Dateline:  Rome, Italy

Latitude 41.87, Longitude 12.60

We took an early ferry to Naples, then a taxi to the train station to catch a train to Rome. We arrived in Rome at  noon and so we dropped our bags at the Hotel Villa del Parco an hopped on the #62 line for a last look at Rome. We decided to go piazza crawling to give Gary an opportunity to discover the ultimate osso buco. (Literal Italian translation is Bone Hole, which is what you find in flank steaks of veal and beef. I prefer other cuts of meat, but Gary thinks this

The Pantheon, Rome

The Pantheon, Rome

dish is sublime. Our first stop was the Piazza della Rotonda in front of the Pantheon where we got a table in the shade to have some refreshments and people watch at a restaurant called Il Scusate Ritardo. We spent 33 Euros here (about $44.00) the Diet Coke price is about  $9.00 and beer is  $11.50 so the refreshment tab can mount quickly here, but after all I did get those 3 ice cubes in a glass for my Diet Coke. Anyway it provided an opportunity for some memorable people watching. In addition to the masses of tourists, this piazza is prime turf for knock-off purse salesmen. In fact, one of these entrepreneurs , who had an intriguing line of Louis Vuitton handbags (4 on each arm), we decided was  actually Michael Vick.
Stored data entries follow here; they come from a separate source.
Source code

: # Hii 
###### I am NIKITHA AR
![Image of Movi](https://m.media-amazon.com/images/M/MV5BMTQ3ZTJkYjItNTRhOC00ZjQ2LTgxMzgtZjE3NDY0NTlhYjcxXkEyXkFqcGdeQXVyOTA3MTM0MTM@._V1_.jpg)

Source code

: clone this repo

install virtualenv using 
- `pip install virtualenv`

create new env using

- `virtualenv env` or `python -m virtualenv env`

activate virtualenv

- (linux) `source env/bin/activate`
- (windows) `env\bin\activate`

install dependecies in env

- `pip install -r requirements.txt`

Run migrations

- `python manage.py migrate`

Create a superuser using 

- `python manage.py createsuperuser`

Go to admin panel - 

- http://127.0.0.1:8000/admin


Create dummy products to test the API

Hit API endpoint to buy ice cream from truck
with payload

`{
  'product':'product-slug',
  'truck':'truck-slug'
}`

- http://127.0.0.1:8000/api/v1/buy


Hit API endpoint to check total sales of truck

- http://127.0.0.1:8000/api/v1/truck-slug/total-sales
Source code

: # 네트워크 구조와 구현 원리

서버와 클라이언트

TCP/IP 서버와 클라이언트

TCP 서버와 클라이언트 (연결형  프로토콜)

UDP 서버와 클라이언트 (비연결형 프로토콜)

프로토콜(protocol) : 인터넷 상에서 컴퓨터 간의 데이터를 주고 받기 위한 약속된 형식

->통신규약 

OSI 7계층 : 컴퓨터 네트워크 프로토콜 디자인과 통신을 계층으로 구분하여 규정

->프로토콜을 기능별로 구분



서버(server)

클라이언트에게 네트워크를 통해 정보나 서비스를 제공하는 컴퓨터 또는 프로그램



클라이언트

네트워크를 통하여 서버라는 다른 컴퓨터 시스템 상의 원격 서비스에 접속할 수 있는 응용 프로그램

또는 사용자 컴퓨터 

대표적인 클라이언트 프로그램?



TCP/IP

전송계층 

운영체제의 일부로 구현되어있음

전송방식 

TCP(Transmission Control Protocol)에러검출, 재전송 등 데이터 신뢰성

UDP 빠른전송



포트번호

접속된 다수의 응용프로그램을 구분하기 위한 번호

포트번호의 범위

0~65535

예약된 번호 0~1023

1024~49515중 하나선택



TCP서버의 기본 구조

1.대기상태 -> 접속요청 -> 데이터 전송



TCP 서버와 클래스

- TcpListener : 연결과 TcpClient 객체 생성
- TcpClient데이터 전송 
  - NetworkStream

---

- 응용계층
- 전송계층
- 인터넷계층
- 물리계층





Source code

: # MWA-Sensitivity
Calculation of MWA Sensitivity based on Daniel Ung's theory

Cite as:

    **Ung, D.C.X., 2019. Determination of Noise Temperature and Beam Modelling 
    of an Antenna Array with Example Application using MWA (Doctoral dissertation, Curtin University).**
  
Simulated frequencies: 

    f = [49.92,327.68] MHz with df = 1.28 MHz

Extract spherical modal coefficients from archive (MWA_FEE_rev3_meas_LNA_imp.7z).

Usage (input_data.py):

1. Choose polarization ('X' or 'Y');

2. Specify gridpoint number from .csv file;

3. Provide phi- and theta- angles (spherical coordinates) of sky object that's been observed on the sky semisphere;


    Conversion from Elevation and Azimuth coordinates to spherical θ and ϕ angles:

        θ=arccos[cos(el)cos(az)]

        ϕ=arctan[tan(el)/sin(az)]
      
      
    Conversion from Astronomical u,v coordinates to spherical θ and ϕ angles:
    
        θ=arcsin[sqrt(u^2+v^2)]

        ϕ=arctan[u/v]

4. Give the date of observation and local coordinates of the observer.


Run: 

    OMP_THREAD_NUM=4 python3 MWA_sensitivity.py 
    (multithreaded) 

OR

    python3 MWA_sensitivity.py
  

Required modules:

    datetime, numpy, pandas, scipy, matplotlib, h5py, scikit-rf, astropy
He he had on the #7 Falcons jersey with the name Vick on the back and he also looked very much like him. And, we had seen him or a body double wearing this same outfit in Buenos Aires a few years ago. We decided that perhaps he was working here in his old jersey in the off season. He and his two sales associates vanished like smoke when the police on foot patrol strolled onto the piazza.

Our next stop was the Piazza de la Fiore where workers were just cleaning up from the big Saturday market. We perused all the menus on restaurants there and found only one offering Osso Buco, but it did not have a single customer, so we took this as a sign and moved on to the Piazza Navona and a much livelier scene. There we found both osso bucco and the Michael Vick impersonator still pedaling purses to this crowd – a true traveling salesman.

After dinner we had a leisurely stroll through the streets of Rome, enjoying our last night in Italy, finding ourselves in the Piazza Venezia at the end of the main street of Rome, the Via del Corso. There is a huge monument (even by Roman standards) to Victor Emmanuel build in 1911 out of white marble  which many Romans think is something of a sore thumb, an atrocity plunked down in the middle of Rome. Speaking of atrocities, this piazza, also the site of  the Pallazo Venezia – a 15th Century palace which was once  home to Mussolini and the site of many of his public rants.

We left Rome early the next morning, headed for home after a truly remarkable adventure filled each day with wonder and learning. The words of British author, Douglas Adams, may have expressed it best: “I may not have gone where I intended to go, but I think I have ended up where I needed to be.”